Bagaimana dengan lingkungan perkotaan ? Adalah sesuatu yang memalukan untuk dideskripsikan. Kita akan sulit membedakan antara mana pasar dan mana kandang kerbau (maaf) kita sering susah payah kalau berjalan untuk mencari tempat yang akan kita injak. Karena lumpur bercampur kompos, sampah yang membusuk, sudah menjadi aspal di areal pasar. Begitu pula dengan para penghuni wilayah perkotaan, mereka itu, sekali lagi, adalah bisa jadi kita semua sebagai orang-orang yang sudah menjadikan membuang sampah sebagai gaya hidup. Di sana cukup banyak orang yang yang sudi mengotori dan mencemari lingkungan hidup perkotaan. Tidak percaya ? Coba lihat air yang mengalir dalam got dan sungai (di dalam kota), betapa kualitas airnya sudah memberi isyarat bahwa tidak ada lagi kehidupan biota air di dalamnya. Kemudian bagaimana dengan kualitas udara dan pohon-pohonan ?

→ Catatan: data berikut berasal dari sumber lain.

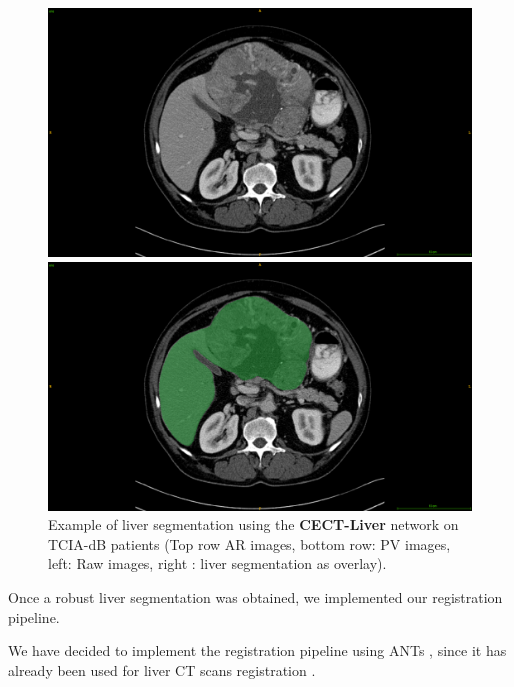 \documentclass[]{article}
\newcommand{\pplfont}[1]{{\textbf{\fontfamily{ppl}\selectfont #1}}}
\newcommand{\lmttfont}[1]{{\fontfamily{lmtt}\selectfont #1}}
\begin{document}
\begin{figure}[ht!]
\vspace{0.8cm}
\begin{minipage}{0.45\linewidth}
\includegraphics[width=0.9\linewidth]{./images/TCIA_CECTLiver_prediction_TCGA-DD-A11A_slice42_raw}
\end{minipage}
\hspace{0.3cm}
\begin{minipage}{0.45\linewidth}
\includegraphics[width=0.9\linewidth]{./images/TCIA_CECTLiver_prediction_TCGA-DD-A11A_slice42_greenLiver}
\end{minipage}
\caption{Example of liver segmentation using the \pplfont{CECT-Liver} network on \lmttfont{TCIA-dB}
patients (Top row AR images, bottom row: PV images, left:
Raw images, right : liver segmentation as overlay).}
\label{fig:LiverPredTciaDb}
\end{figure}



Once a robust liver segmentation was obtained, we implemented our
registration pipeline.

We have decided to implement the registration pipeline using ANTs \cite{avants2009advanced}, since it has already been used for liver
CT scans registration \cite{Zhao2019,Zhao2020}.
\end{document}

Kebiasan membuang sampah yang sudah menjadi budaya jelek atau bahagian dari hidup kita, agaknya sulit untuk dikikis habis kalau ajakan untuk mengobah kebiasaan ini hanya ”bersifat ajakan atau cuma sekedar semboyan”. Himbauan, semboyan dan peringatan yang hanya tertulis pada sekeping papan. Seribu kali seminar dan diskusi untuk mengatasi masalah sampah dan menjaga kelestarian lingkungan hidup akan tidak berarti apa-apa tanpa ada aksi dan contoh atau model dari figur- figur bagi generasi yang lebih muda.
Untuk bisa berubah ke arah yang baik atau ke arah yang kurang baik, maka model atau ”suri teladan” punya peran yang cukup penting. Kalau sekarang kita lihat gaya hidup dan prilaku anak-anak muda sekarang cenderung berubah dan tampak aneh dimata famili dan orangtua. Itu semua karena mereka terinspirasi dan mengikuti model yang mereka lihat- mungkin dalam media elektronik atau cetak dan bisa jadi figur yang mereka pungut langsung di jalanan raya sebagai panutan hidup. Syukur bila bila figur atau model yang mereka pungut tersebut bermental, berakhlak, berpribadi dan berwawasan baik.
Adalah contoh atau model untuk menjaga kelestarian lingkungan hidup membiasakan diri untuk tidak membuang sampah sembarangan berasal dari pribadi orangtua, kakak, guru, pejabat pemerintah dan lain-lain. Pendek kata figur-figur yang demikian itu adalah kita semua.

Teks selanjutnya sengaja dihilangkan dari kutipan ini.